Dataset entries:

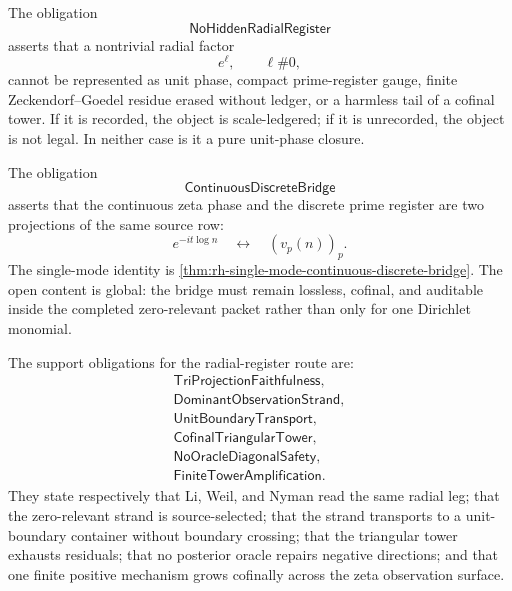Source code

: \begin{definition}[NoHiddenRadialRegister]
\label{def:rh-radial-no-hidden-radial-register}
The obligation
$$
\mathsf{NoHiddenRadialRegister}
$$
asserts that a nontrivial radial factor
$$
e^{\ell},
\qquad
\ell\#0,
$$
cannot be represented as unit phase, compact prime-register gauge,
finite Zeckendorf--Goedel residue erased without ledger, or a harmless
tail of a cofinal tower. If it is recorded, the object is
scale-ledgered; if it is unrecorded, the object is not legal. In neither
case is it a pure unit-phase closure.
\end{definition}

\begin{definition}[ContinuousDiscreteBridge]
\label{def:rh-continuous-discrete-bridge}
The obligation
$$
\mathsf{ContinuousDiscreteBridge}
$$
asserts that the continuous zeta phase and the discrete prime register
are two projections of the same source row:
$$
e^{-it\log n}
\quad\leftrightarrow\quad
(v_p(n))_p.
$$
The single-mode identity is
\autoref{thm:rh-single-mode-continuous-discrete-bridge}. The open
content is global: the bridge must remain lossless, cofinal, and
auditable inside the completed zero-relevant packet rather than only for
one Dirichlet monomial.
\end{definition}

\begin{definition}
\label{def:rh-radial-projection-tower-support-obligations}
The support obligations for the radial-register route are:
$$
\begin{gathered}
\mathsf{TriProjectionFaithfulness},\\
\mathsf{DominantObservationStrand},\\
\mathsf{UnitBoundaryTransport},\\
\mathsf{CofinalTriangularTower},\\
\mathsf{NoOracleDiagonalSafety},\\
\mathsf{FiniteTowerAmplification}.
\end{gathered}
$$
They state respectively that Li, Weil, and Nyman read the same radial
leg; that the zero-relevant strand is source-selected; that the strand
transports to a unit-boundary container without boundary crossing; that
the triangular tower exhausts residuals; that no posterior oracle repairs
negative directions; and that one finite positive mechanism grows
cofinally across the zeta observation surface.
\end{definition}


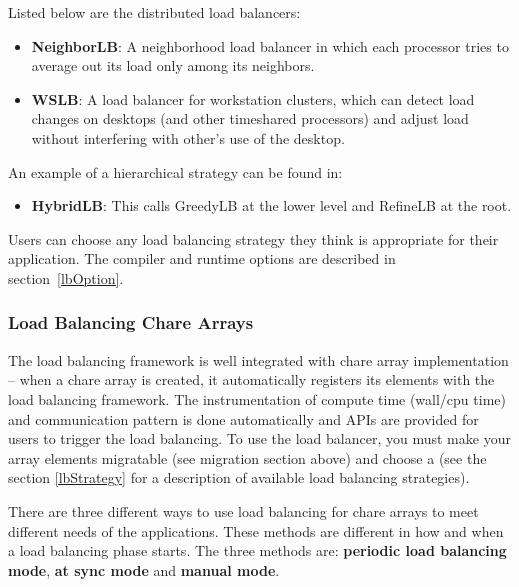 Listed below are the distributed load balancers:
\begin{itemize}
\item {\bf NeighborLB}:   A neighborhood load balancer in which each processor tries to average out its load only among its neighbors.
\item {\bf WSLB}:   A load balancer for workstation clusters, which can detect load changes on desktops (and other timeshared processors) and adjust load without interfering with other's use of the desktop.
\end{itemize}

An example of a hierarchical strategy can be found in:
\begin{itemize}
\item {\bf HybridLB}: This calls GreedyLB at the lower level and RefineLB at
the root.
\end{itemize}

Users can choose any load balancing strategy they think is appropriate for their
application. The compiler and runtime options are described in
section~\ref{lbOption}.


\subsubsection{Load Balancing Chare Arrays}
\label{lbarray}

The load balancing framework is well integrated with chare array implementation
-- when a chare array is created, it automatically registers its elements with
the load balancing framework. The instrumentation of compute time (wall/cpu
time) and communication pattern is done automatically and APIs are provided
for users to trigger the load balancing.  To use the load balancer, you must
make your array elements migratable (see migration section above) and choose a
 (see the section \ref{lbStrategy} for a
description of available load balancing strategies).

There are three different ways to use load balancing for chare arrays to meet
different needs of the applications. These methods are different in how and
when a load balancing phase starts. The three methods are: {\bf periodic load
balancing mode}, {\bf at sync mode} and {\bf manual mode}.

# WHAT TO DO:
Return each line above word for word. Skip the pictures.

# RESPONSE TO THE EXERCISE:
Source code

: \begin{definition}[NoHiddenRadialRegister]
\label{def:rh-radial-no-hidden-radial-register}
The obligation
$$
\mathsf{NoHiddenRadialRegister}
$$
asserts that a nontrivial radial factor
$$
e^{\ell},
\qquad
\ell\#0,
$$
cannot be represented as unit phase, compact prime-register gauge,
finite Zeckendorf--Goedel residue erased without ledger, or a harmless
tail of a cofinal tower. If it is recorded, the object is
scale-ledgered; if it is unrecorded, the object is not legal. In neither
case is it a pure unit-phase closure.
\end{definition}

\begin{definition}[ContinuousDiscreteBridge]
\label{def:rh-continuous-discrete-bridge}
The obligation
$$
\mathsf{ContinuousDiscreteBridge}
$$
asserts that the continuous zeta phase and the discrete prime register
are two projections of the same source row:
$$
e^{-it\log n}
\quad\leftrightarrow\quad
(v_p(n))_p.
$$
The single-mode identity is
\autoref{thm:rh-single-mode-continuous-discrete-bridge}. The open
content is global: the bridge must remain lossless, cofinal, and
auditable inside the completed zero-relevant packet rather than only for
one Dirichlet monomial.
\end{definition}

\begin{definition}
\label{def:rh-radial-projection-tower-support-obligations}
The support obligations for the radial-register route are:
$$
\begin{gathered}
\mathsf{TriProjectionFaithfulness},\\
\mathsf{DominantObservationStrand},\\
\mathsf{UnitBoundaryTransport},\\
\mathsf{CofinalTriangularTower},\\
\mathsf{NoOracleDiagonalSafety},\\
\mathsf{FiniteTowerAmplification}.
\end{gathered}
$$
They state respectively that Li, Weil, and Nyman read the same radial
leg; that the zero-relevant strand is source-selected; that the strand
transports to a unit-boundary container without boundary crossing; that
the triangular tower exhausts residuals; that no posterior oracle repairs
negative directions; and that one finite positive mechanism grows
cofinally across the zeta observation surface.
\end{definition}


 Listed below are the distributed load balancers:
\begin{itemize}
\item {\bf NeighborLB}:   A neighborhood load balancer in which each processor tries to average out its load only among its neighbors.
\item {\bf WSLB}:   A load balancer for workstation clusters, which can detect load changes on desktops (and other timeshared processors) and adjust load without interfering with other's use of the desktop.
\end{itemize}

An example of a hierarchical strategy can be found in:
\begin{itemize}
\item {\bf HybridLB}: This calls GreedyLB at the lower level and RefineLB at
the root.
\end{itemize}

Users can choose any load balancing strategy they think is appropriate for their
application. The compiler and runtime options are described in
section~\ref{lbOption}.


\subsubsection{Load Balancing Chare Arrays}
\label{lbarray}

The load balancing framework is well integrated with chare array implementation
-- when a chare array is created, it automatically registers its elements with
the load balancing framework. The instrumentation of compute time (wall/cpu
time) and communication pattern is done automatically and APIs are provided
for users to trigger the load balancing.  To use the load balancer, you must
make your array elements migratable (see migration section above) and choose a
 (see the section \ref{lbStrategy} for a
description of available load balancing strategies).

There are three different ways to use load balancing for chare arrays to meet
different needs of the applications. These methods are different in how and
when a load balancing phase starts. The three methods are: {\bf periodic load
balancing mode}, {\bf at sync mode} and {\bf manual mode}.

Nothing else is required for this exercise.